* [Your assignment] Read the listing below and tally the lines that contain "Quests"; the reply is that tally only.

* [Supplied data]
▼

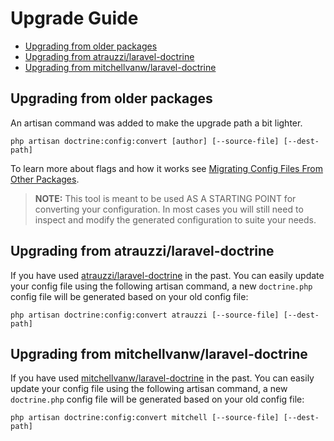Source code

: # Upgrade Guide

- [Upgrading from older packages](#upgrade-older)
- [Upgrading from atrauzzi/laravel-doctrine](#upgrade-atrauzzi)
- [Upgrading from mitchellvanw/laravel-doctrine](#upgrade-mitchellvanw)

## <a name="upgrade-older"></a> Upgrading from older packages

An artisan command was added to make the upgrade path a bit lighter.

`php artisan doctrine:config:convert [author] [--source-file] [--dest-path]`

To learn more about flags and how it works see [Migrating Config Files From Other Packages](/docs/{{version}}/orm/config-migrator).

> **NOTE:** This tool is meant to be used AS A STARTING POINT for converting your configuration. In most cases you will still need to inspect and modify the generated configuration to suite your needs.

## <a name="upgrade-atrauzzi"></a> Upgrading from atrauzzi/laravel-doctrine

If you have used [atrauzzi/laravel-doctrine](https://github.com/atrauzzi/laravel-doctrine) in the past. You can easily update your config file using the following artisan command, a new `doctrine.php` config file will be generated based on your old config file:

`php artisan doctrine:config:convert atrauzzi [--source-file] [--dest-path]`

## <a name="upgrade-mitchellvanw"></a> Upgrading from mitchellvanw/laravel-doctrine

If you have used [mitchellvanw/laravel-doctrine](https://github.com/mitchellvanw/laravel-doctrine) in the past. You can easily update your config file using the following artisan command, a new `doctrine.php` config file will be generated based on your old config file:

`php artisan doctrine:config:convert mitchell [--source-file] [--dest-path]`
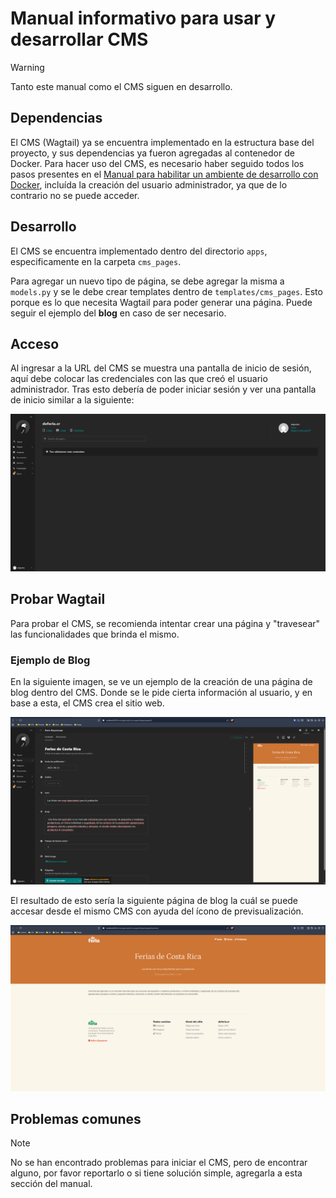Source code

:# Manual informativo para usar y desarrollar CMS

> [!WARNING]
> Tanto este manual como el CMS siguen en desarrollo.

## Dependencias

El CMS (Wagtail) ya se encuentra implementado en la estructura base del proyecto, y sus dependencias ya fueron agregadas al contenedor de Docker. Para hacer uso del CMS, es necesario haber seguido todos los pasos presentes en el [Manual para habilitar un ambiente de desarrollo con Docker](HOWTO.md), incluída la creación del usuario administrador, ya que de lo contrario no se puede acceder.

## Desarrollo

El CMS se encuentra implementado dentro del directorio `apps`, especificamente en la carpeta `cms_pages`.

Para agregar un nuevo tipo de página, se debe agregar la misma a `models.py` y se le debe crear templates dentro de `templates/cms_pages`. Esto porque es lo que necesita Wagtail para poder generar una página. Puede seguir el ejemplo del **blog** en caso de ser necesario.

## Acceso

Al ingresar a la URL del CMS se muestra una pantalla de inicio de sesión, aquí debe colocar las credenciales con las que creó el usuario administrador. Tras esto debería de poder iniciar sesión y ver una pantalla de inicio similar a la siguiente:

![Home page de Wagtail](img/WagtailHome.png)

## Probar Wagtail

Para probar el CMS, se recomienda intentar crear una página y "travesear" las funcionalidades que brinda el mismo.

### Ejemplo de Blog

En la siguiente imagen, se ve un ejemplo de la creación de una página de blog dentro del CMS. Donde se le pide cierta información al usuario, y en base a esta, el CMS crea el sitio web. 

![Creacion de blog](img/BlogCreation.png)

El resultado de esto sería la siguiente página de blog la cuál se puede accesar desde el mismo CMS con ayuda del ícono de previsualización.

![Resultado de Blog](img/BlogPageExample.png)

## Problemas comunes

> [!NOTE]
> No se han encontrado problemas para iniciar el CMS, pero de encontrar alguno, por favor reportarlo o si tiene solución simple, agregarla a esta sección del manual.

▲
▼

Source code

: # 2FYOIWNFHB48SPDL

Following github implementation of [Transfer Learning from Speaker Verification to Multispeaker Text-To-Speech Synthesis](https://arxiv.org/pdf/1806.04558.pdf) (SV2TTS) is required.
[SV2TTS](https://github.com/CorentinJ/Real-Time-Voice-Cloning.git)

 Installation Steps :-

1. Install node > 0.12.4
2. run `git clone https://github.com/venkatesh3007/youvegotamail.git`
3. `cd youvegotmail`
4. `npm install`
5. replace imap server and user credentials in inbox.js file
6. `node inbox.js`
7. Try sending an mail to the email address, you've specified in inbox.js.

▲
▼

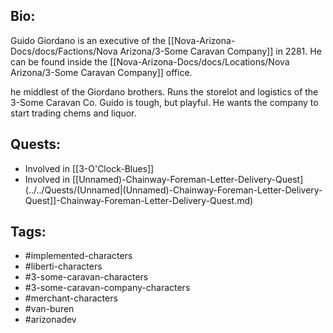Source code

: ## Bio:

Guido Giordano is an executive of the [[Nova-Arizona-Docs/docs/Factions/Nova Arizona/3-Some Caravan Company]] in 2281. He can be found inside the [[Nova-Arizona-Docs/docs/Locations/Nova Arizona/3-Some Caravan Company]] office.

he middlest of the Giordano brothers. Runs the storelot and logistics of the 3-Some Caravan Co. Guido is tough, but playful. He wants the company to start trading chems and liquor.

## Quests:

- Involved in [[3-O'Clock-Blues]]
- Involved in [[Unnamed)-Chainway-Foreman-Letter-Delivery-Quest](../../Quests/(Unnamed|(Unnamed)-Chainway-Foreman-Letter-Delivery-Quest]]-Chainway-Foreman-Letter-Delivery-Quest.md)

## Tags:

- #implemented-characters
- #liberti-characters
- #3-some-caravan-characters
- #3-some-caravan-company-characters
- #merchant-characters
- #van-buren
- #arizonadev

▲

* [Completed exercise] 2